§ **PROBLEM REQUIREMENTS**
Which lines of the data contain the string "DeFi"? Show each of them.

*** RECORDS SUPPLIED

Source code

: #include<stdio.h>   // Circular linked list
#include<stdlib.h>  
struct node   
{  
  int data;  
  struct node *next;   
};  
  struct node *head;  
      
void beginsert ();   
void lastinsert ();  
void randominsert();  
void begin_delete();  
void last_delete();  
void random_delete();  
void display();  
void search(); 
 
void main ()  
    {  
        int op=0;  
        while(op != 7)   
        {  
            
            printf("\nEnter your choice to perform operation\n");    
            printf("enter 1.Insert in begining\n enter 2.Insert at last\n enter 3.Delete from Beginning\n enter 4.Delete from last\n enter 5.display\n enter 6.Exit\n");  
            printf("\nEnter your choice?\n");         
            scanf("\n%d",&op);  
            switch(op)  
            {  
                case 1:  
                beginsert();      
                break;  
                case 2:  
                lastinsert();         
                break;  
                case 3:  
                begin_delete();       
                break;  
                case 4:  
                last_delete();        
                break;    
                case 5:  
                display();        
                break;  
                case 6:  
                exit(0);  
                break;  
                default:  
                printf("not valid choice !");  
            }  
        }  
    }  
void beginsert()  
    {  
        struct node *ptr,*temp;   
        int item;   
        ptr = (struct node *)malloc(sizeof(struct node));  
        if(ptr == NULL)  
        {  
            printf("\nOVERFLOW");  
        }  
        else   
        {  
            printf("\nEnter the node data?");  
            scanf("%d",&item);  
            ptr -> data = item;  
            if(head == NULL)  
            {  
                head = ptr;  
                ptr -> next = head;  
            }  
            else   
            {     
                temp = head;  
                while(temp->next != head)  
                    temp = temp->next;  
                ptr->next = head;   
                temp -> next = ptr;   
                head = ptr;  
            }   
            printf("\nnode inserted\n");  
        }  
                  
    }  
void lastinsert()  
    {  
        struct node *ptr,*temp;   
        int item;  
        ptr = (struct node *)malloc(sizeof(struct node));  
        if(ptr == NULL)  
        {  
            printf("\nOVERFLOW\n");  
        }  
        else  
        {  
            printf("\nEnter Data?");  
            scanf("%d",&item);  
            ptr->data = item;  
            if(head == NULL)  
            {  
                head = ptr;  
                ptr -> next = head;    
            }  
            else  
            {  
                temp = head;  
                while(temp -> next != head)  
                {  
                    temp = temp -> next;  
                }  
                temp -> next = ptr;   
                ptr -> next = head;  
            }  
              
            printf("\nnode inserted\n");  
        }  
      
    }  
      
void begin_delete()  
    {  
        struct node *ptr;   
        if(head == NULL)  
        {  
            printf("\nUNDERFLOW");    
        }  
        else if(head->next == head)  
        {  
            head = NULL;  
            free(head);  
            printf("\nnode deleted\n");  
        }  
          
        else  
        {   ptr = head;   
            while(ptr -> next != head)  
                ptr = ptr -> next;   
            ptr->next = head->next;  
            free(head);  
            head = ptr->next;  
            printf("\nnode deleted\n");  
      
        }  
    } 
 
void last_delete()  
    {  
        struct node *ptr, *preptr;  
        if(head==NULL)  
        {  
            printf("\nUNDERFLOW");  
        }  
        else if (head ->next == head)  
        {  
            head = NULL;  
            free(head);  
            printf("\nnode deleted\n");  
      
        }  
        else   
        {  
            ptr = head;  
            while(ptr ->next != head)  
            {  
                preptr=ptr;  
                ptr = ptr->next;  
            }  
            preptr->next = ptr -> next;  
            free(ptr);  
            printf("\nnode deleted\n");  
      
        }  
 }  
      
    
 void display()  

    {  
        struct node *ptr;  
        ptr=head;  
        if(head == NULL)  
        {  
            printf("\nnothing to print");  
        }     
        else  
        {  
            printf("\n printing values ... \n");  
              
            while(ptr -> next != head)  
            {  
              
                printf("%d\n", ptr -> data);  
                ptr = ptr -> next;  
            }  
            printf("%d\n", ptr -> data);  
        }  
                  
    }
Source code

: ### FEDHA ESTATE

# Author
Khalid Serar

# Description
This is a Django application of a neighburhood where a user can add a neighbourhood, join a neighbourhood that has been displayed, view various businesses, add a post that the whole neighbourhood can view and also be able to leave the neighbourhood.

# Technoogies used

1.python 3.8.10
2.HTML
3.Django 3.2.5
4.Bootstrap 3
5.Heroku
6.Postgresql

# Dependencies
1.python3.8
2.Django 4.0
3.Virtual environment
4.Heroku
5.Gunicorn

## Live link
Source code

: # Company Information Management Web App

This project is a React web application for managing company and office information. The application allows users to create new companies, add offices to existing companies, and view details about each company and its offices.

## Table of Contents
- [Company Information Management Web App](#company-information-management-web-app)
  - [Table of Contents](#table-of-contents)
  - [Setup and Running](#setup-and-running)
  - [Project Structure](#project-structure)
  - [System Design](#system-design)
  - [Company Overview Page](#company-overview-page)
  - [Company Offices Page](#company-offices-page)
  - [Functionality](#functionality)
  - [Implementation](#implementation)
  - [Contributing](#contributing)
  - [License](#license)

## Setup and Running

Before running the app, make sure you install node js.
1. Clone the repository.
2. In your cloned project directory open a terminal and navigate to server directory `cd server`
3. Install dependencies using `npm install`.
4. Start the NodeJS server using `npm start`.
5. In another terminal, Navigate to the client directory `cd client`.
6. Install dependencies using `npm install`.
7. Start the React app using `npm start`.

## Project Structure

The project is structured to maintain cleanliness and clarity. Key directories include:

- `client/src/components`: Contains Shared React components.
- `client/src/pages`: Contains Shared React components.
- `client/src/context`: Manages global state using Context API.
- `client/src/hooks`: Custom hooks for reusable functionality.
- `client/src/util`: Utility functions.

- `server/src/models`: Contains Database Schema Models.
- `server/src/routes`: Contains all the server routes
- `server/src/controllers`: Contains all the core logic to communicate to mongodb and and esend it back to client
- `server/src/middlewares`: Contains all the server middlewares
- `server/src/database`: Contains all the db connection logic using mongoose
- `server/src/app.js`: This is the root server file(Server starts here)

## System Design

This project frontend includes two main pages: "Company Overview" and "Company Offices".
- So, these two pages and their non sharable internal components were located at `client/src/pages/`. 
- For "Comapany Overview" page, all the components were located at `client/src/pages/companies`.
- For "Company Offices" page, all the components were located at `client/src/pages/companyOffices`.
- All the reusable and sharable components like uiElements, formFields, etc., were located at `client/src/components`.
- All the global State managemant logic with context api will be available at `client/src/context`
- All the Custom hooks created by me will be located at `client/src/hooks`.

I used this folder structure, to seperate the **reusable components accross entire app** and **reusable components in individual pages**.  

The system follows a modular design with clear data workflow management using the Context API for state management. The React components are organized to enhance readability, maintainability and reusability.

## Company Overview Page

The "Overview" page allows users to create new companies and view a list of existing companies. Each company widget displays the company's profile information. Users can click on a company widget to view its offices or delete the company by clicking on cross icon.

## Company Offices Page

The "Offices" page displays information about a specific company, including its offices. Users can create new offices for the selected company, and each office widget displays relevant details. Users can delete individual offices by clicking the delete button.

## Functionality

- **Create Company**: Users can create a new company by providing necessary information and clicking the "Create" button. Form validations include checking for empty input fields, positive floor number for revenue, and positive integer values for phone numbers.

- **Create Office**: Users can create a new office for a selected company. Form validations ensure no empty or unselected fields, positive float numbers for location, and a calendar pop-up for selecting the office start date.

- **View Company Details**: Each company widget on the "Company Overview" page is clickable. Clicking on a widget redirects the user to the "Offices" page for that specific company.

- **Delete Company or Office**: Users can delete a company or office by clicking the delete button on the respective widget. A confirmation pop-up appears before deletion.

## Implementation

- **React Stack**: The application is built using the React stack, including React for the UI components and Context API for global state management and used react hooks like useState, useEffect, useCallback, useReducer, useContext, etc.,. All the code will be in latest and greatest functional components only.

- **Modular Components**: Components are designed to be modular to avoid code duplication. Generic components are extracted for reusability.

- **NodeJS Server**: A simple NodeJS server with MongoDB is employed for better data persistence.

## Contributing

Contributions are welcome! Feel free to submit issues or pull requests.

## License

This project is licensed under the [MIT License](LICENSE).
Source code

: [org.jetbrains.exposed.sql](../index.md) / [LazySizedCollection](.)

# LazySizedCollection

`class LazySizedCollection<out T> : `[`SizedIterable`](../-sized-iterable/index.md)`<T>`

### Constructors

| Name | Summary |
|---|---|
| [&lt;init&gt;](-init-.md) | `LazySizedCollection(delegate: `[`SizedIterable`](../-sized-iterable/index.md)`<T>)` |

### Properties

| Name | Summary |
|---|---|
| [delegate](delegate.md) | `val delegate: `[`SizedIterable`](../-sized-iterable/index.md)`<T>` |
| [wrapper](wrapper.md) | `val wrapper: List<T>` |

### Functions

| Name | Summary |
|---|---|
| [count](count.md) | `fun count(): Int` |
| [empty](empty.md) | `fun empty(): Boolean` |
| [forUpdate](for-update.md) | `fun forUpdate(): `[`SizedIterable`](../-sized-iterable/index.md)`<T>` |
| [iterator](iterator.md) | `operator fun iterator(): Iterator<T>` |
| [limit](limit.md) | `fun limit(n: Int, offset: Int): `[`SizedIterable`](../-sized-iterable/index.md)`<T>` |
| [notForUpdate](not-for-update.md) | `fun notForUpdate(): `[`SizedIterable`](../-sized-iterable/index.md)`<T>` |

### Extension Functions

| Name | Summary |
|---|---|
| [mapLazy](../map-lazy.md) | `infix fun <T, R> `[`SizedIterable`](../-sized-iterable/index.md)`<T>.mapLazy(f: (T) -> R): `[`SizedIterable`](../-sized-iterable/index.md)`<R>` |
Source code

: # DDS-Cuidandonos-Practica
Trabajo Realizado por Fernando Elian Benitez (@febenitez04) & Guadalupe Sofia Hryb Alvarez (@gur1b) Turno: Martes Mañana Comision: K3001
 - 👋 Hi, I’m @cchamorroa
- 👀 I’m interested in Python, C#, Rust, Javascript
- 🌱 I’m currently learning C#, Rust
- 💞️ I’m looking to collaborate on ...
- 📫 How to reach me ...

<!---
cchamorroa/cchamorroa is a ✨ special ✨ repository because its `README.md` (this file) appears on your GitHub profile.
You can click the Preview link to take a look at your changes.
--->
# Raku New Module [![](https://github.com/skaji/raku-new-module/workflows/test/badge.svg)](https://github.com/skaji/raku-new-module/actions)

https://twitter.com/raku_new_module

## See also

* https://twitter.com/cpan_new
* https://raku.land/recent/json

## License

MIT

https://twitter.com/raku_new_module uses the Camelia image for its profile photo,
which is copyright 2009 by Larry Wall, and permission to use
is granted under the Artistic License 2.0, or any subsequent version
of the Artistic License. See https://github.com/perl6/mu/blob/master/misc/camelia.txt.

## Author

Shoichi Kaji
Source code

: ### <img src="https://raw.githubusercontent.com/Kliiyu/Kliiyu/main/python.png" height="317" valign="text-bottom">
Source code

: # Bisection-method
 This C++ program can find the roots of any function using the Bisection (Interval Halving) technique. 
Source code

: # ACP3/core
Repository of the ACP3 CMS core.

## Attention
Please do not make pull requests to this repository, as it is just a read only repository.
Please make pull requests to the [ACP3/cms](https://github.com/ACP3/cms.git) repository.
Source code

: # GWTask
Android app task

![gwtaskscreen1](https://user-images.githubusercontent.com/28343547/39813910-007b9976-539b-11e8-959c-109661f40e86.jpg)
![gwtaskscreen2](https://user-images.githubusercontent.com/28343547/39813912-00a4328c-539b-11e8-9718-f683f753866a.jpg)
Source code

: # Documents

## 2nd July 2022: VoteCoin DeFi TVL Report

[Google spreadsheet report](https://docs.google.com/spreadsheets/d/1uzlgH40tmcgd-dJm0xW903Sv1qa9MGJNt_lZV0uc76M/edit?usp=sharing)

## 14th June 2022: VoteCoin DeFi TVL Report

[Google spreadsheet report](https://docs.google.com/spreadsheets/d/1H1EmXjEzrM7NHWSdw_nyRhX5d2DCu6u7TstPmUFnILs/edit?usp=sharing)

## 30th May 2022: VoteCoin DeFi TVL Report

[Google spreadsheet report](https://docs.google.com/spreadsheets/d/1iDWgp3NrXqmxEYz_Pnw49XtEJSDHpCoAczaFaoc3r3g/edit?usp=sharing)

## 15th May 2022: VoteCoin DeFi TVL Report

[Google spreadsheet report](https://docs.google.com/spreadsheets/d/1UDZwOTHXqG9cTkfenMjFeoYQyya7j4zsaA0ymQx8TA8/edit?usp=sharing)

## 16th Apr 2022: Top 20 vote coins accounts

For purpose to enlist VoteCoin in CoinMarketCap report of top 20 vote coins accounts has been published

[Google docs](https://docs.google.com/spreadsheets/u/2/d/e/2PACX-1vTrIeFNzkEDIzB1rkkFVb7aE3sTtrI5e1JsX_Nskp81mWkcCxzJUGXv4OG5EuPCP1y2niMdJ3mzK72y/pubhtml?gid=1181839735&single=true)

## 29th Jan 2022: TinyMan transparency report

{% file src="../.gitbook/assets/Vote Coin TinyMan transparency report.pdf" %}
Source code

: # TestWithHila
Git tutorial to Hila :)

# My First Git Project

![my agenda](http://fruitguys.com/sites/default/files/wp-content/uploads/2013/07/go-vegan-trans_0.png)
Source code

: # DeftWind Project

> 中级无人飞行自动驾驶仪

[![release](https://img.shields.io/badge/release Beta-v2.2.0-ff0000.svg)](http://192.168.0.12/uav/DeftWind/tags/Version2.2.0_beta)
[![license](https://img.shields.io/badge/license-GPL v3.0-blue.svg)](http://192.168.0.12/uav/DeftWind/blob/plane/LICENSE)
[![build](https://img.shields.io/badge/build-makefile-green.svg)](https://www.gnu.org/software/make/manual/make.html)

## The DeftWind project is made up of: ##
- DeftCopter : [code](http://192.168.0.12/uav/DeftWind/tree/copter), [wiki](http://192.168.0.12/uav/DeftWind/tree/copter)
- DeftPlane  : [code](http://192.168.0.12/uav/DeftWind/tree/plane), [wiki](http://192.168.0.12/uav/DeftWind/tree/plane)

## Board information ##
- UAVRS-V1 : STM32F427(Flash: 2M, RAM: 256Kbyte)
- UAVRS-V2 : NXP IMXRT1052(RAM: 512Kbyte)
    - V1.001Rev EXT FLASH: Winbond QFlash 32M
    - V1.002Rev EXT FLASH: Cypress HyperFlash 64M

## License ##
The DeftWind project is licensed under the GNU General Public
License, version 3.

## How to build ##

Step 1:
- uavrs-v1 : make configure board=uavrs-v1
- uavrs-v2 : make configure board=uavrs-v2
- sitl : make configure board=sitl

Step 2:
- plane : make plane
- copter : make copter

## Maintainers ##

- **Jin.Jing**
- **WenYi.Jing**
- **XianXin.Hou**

******

§ **ANSWER BELOW**
## 2nd July 2022: VoteCoin DeFi TVL Report
## 14th June 2022: VoteCoin DeFi TVL Report
## 30th May 2022: VoteCoin DeFi TVL Report
## 15th May 2022: VoteCoin DeFi TVL Report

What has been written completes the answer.